Find every line below with the word "Stacking" in it, and copy each one.

## Stored items
● ● ● ●

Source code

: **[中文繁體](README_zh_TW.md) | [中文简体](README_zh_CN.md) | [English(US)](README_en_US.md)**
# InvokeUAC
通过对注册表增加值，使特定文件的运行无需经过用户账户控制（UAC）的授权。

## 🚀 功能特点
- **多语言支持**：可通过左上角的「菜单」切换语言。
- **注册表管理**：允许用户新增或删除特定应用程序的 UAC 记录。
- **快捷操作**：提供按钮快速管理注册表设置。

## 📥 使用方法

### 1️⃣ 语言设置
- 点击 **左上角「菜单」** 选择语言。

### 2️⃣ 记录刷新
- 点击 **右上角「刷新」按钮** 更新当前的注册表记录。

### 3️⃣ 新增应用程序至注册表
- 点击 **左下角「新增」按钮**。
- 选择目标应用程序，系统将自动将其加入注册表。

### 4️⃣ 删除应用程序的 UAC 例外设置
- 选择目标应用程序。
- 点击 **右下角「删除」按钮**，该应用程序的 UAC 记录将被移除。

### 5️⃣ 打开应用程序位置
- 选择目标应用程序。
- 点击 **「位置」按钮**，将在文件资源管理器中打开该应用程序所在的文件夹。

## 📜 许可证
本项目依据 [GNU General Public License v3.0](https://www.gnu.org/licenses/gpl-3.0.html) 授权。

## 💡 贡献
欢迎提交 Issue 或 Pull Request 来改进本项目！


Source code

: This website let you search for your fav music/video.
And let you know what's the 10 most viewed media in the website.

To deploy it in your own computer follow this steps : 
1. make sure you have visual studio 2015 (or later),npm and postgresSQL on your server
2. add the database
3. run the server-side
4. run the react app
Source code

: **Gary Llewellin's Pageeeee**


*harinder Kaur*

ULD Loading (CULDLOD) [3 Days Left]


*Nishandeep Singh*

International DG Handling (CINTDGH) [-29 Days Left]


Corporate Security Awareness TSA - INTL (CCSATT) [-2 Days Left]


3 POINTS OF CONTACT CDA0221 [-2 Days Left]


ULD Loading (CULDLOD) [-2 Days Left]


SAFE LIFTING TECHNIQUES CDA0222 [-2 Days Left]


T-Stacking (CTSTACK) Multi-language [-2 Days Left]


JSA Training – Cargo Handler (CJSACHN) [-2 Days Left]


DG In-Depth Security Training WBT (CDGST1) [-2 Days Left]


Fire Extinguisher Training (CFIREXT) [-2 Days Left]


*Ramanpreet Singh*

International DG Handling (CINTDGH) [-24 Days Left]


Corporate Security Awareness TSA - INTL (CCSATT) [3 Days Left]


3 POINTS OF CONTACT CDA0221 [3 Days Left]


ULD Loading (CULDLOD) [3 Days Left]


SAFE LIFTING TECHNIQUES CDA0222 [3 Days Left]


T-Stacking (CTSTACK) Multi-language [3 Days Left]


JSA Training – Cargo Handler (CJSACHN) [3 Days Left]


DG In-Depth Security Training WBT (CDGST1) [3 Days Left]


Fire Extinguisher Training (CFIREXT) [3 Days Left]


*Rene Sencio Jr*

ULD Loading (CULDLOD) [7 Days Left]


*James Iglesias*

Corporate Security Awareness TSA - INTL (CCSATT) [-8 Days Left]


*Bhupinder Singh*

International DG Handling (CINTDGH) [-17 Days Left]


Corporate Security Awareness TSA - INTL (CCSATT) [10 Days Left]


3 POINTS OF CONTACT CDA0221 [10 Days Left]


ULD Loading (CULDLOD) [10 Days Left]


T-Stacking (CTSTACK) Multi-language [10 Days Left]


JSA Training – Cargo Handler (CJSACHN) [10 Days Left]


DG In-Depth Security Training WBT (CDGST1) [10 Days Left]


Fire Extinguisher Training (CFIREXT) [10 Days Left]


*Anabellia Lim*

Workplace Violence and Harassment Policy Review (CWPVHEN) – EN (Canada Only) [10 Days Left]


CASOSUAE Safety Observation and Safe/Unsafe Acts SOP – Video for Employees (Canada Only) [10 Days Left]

● ● ● ●

## Problem solution
T-Stacking (CTSTACK) Multi-language [-2 Days Left]
T-Stacking (CTSTACK) Multi-language [3 Days Left]
T-Stacking (CTSTACK) Multi-language [10 Days Left]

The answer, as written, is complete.